▸ ABOUT THIS EXERCISE
Look through the entries that follow and return each line that has the string "approaches".

▸ DATA TO PROCESS
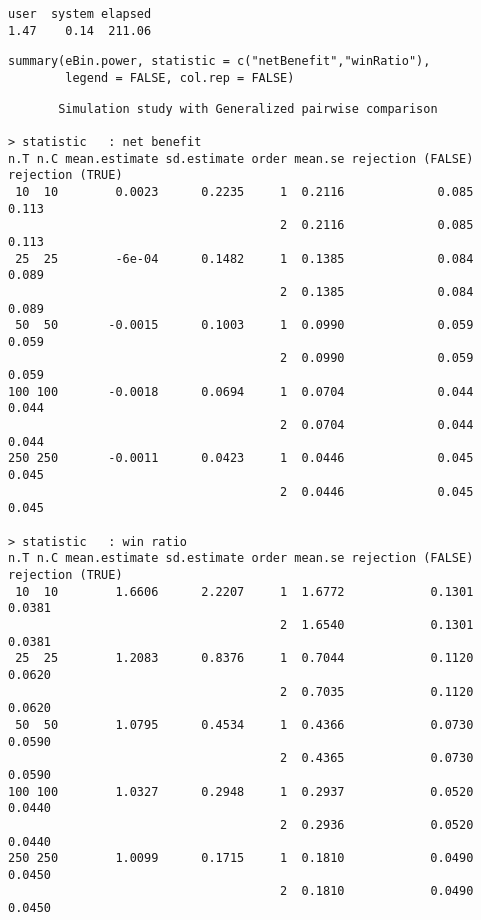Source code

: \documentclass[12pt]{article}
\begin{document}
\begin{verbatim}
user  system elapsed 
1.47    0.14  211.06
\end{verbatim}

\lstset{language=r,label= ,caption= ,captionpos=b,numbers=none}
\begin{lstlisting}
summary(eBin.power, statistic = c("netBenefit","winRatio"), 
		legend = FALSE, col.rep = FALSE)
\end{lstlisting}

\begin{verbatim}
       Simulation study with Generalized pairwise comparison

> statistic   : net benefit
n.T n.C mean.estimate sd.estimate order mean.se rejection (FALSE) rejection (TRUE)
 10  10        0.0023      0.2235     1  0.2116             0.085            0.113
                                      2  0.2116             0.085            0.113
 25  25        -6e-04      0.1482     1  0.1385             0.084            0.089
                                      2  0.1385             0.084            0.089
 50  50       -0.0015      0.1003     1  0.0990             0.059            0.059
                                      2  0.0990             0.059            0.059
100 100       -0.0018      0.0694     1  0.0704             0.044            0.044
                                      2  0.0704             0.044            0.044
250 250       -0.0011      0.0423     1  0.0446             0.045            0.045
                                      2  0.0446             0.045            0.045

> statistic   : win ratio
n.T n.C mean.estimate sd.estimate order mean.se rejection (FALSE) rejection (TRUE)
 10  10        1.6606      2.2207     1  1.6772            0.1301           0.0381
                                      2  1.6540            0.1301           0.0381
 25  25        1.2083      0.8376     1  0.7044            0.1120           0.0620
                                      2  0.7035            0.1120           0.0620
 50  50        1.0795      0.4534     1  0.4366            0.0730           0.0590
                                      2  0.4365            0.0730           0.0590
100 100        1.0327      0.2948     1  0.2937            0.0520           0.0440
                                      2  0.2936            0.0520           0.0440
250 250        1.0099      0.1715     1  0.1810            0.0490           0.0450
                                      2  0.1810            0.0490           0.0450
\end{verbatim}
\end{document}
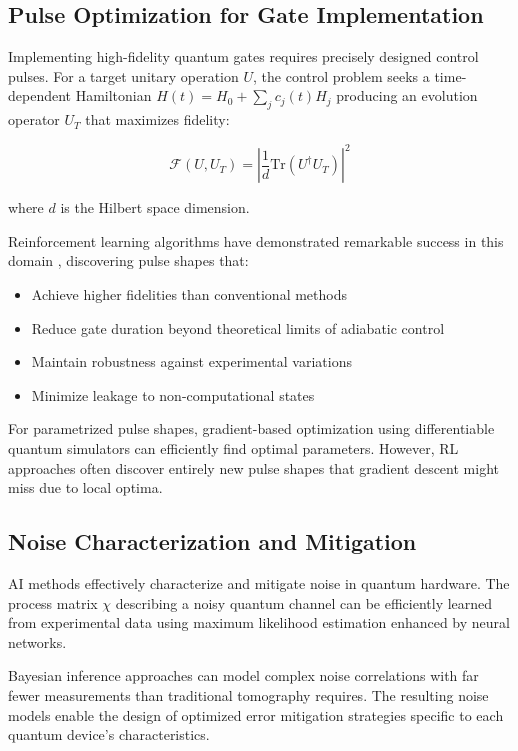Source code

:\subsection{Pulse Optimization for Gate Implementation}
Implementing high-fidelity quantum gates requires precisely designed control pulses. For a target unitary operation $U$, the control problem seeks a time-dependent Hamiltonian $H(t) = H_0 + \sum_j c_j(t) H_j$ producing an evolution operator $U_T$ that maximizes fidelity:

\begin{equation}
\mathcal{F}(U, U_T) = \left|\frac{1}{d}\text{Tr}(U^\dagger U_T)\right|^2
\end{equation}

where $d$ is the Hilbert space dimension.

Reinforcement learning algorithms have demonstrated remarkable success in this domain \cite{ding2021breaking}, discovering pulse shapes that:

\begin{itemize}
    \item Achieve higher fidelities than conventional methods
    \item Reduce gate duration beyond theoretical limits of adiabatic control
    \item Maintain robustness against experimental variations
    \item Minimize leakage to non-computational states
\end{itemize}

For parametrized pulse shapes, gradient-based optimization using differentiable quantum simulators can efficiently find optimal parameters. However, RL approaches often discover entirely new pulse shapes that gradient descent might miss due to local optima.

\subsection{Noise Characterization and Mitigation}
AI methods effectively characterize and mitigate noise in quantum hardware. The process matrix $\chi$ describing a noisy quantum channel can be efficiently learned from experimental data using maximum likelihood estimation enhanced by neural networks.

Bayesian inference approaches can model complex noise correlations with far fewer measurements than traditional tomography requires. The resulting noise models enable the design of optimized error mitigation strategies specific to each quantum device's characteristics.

▸ YOUR SOLUTION
For parametrized pulse shapes, gradient-based optimization using differentiable quantum simulators can efficiently find optimal parameters. However, RL approaches often discover entirely new pulse shapes that gradient descent might miss due to local optima.
Bayesian inference approaches can model complex noise correlations with far fewer measurements than traditional tomography requires. The resulting noise models enable the design of optimized error mitigation strategies specific to each quantum device's characteristics.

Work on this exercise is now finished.